(DATA FOR THIS EXERCISE)

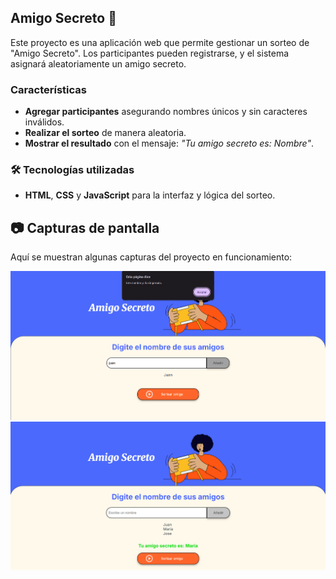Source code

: ## **Amigo Secreto** 🎁

Este proyecto es una aplicación web que permite gestionar un sorteo de "Amigo Secreto". Los participantes pueden registrarse, y el sistema asignará aleatoriamente un amigo secreto.

### **Características**

- **Agregar participantes** asegurando nombres únicos y sin caracteres inválidos.
- **Realizar el sorteo** de manera aleatoria.
- **Mostrar el resultado** con el mensaje: _"Tu amigo secreto es: Nombre"_.

### 🛠️ **Tecnologías utilizadas**

- **HTML**, **CSS** y **JavaScript** para la interfaz y lógica del sorteo.

## 📷 Capturas de pantalla

Aquí se muestran algunas capturas del proyecto en funcionamiento:

![Validación de datos](img/validacion-datos.png)
![Sorteo realizado](img/sorteo-realizado.png)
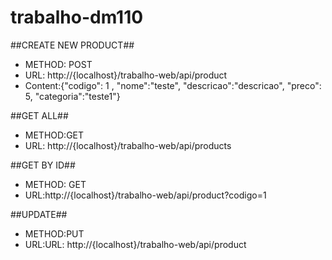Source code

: # trabalho-dm110 #

##CREATE NEW PRODUCT##
- METHOD: POST
- URL: http://{localhost}/trabalho-web/api/product
- Content:{"codigo": 1 , "nome":"teste", "descricao":"descricao", "preco": 5, "categoria":"teste1"}


##GET ALL##
- METHOD:GET
- URL: http://{localhost}/trabalho-web/api/products

##GET BY ID##
- METHOD: GET
- URL:http://{localhost}/trabalho-web/api/product?codigo=1

##UPDATE##
- METHOD:PUT
- URL:URL: http://{localhost}/trabalho-web/api/product
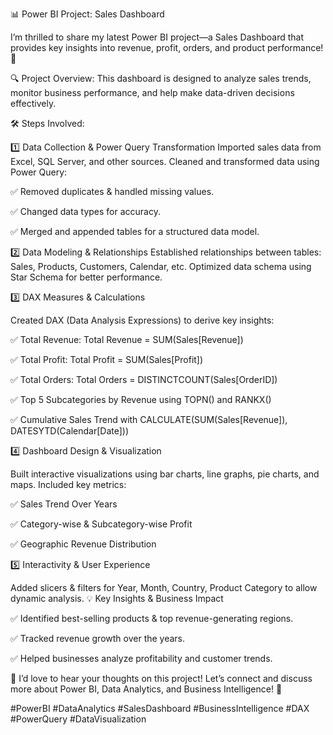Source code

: 📊 Power BI Project: Sales Dashboard

I’m thrilled to share my latest Power BI project—a Sales Dashboard that provides key insights into revenue, profit, orders, and product performance! 🚀

🔍 Project Overview:
This dashboard is designed to analyze sales trends, monitor business performance, and help make data-driven decisions effectively.

🛠 Steps Involved:

1️⃣ Data Collection & Power Query Transformation
Imported sales data from Excel, SQL Server, and other sources.
Cleaned and transformed data using Power Query:

✅ Removed duplicates & handled missing values.

✅ Changed data types for accuracy.

✅ Merged and appended tables for a structured data model.

2️⃣ Data Modeling & Relationships
Established relationships between tables: Sales, Products, Customers, Calendar, etc.
Optimized data schema using Star Schema for better performance.

3️⃣ DAX Measures & Calculations





Created DAX (Data Analysis Expressions) to derive key insights:

✅ Total Revenue: Total Revenue = SUM(Sales[Revenue])

✅ Total Profit: Total Profit = SUM(Sales[Profit])

✅ Total Orders: Total Orders = DISTINCTCOUNT(Sales[OrderID])

✅ Top 5 Subcategories by Revenue using TOPN() and RANKX()

✅ Cumulative Sales Trend with CALCULATE(SUM(Sales[Revenue]), DATESYTD(Calendar[Date]))






4️⃣ Dashboard Design & Visualization

Built interactive visualizations using bar charts, line graphs, pie charts, and maps.
Included key metrics:

✅ Sales Trend Over Years

✅ Category-wise & Subcategory-wise Profit    

✅ Geographic Revenue Distribution




5️⃣ Interactivity & User Experience

Added slicers & filters for Year, Month, Country, Product Category to allow dynamic analysis.
💡 Key Insights & Business Impact

✅ Identified best-selling products & top revenue-generating regions.

✅ Tracked revenue growth over the years.

✅ Helped businesses analyze profitability and customer trends.






💬 I’d love to hear your thoughts on this project! Let’s connect and discuss more about Power BI, Data Analytics, and Business Intelligence! 🚀

#PowerBI #DataAnalytics #SalesDashboard #BusinessIntelligence #DAX #PowerQuery #DataVisualization
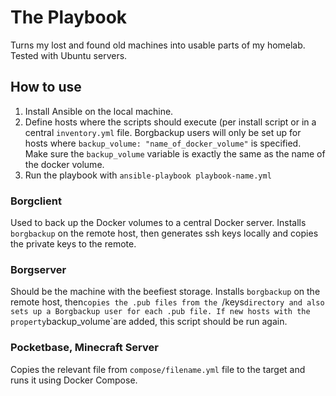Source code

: # The Playbook
Turns my lost and found old machines into usable parts of my homelab. Tested with Ubuntu servers.

## How to use
1. Install Ansible on the local machine.
2. Define hosts where the scripts should execute (per install script or in a central `inventory.yml` file. Borgbackup users will only be set up for hosts where `backup_volume: "name_of_docker_volume"` is specified. Make sure the `backup_volume` variable is exactly the same as the name of the docker volume.
3. Run the playbook with `ansible-playbook playbook-name.yml`

### Borgclient
Used to back up the Docker volumes to a central Docker server. Installs `borgbackup` on the remote host, then generates ssh keys locally and copies the private keys to the remote.

### Borgserver
Should be the machine with the beefiest storage. Installs `borgbackup` on the remote host, then`copies the .pub files from the `/keys` directory and also sets up a Borgbackup user for each .pub file. If new hosts with the property `backup_volume`are added, this script should be run again.

### Pocketbase, Minecraft Server
Copies the relevant file from `compose/filename.yml` file to the target and runs it using Docker Compose.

(End DATA FOR THIS EXERCISE)

- **WHAT NEEDS TO BE DONE**
Both the line containing "##CREATE NEW PRODUCT##" and the line containing "Project: Sales Dashboard" above belong in the output, as do the lines between them. Print them exactly, without pictures.

- **ANSWER**
##CREATE NEW PRODUCT##
- METHOD: POST
- URL: http://{localhost}/trabalho-web/api/product
- Content:{"codigo": 1 , "nome":"teste", "descricao":"descricao", "preco": 5, "categoria":"teste1"}


##GET ALL##
- METHOD:GET
- URL: http://{localhost}/trabalho-web/api/products

##GET BY ID##
- METHOD: GET
- URL:http://{localhost}/trabalho-web/api/product?codigo=1

##UPDATE##
- METHOD:PUT
- URL:URL: http://{localhost}/trabalho-web/api/product
Source code

: 📊 Power BI Project: Sales Dashboard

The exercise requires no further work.